I'd agree with the idea of avoiding overdraft entirely unless a customer signs up for it. I don't want transactions I can't afford to go through. I manage my accounts quite closely. For me such situation would be 99% an unintended transaction that I would like to cancel.

By letting such requests go through, banks put the burden on the customers to clean up after a wrong or, in many cases, illegal transaction.

YMMV.


Overdrafting IS opt-in.

I had a bank charge me an overdraft fee. I asked them to show me my overdraft authorization.

It's amazing how fast a bank can return money when they screw up.


I turned overdraft coverage off at my bank. You can turn it on and off on-demand through their website.

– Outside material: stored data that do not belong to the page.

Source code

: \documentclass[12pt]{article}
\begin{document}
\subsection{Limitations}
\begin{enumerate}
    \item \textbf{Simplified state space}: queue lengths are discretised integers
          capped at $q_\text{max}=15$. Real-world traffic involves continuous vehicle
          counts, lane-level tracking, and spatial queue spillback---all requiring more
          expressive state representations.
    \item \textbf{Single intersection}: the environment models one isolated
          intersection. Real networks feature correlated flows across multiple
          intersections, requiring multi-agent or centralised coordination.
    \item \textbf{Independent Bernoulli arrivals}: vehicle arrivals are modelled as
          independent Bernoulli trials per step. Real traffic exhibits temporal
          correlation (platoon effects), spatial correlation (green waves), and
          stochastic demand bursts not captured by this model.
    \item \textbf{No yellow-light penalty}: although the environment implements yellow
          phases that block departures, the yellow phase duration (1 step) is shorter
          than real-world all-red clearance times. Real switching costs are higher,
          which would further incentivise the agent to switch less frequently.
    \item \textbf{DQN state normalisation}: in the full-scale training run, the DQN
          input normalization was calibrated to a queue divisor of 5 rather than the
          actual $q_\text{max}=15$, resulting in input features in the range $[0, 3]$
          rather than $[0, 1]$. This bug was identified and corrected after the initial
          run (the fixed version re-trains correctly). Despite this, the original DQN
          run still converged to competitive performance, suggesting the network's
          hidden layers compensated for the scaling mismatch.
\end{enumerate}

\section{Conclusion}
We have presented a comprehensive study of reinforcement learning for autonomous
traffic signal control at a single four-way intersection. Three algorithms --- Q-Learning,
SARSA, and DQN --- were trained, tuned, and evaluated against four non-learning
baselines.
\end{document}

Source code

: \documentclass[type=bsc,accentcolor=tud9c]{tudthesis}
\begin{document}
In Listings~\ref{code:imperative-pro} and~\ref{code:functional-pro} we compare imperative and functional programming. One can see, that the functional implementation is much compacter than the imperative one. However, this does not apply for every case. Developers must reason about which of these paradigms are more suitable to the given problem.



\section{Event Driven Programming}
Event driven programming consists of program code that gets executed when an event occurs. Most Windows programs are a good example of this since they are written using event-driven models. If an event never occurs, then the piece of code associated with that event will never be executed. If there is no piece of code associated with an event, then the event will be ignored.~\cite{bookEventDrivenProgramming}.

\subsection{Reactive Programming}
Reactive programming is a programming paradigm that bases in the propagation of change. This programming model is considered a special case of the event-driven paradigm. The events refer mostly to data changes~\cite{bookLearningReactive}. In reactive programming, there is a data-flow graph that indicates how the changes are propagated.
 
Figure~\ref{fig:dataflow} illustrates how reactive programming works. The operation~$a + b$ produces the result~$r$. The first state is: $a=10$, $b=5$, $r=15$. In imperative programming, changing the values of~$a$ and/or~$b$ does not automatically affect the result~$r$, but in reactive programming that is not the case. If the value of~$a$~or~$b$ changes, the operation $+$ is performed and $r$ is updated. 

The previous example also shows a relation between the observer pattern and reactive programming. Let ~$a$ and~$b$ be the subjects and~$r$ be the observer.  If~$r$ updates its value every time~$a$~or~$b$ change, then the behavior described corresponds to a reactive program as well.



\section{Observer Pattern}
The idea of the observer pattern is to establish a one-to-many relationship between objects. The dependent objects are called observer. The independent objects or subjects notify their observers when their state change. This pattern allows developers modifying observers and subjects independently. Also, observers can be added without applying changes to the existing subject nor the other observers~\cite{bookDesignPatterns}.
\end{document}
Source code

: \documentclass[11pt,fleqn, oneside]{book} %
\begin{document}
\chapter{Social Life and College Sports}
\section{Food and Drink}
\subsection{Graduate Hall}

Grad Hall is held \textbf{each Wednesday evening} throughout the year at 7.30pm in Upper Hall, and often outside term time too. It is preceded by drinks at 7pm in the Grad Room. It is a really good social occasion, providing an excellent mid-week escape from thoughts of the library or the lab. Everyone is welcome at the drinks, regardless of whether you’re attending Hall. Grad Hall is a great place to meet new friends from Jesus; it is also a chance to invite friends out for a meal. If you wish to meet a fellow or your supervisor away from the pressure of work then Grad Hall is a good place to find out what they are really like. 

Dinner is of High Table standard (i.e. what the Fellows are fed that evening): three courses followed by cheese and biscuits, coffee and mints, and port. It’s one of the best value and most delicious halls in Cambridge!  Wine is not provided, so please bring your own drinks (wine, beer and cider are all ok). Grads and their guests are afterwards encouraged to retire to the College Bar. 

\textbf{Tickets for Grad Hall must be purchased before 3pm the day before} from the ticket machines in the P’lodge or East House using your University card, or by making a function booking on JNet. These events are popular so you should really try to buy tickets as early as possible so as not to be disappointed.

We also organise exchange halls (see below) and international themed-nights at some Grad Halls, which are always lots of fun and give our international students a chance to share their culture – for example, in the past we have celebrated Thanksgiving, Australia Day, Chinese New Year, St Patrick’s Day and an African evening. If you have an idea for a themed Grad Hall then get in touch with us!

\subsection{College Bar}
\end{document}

If your bank won't let you do this, consider another bank.


I've used a credit union my whole adult life and they did't offer overdraft as an option.

That's because it was automatically enabled by default. This is what banks would do if they weren't predatory.


Then they charge $30 to reject the transaction, another $30 when you go "odd and try to swipe again", then extra money because you didn't have the $30 to cover the fee in your account, then recursively until you're $1200 in the hole and they're refusing to cover it.


Correct. I called my bank and had them enable this for my debit card. They made sure to clarify that ACH transactions will still go through, however.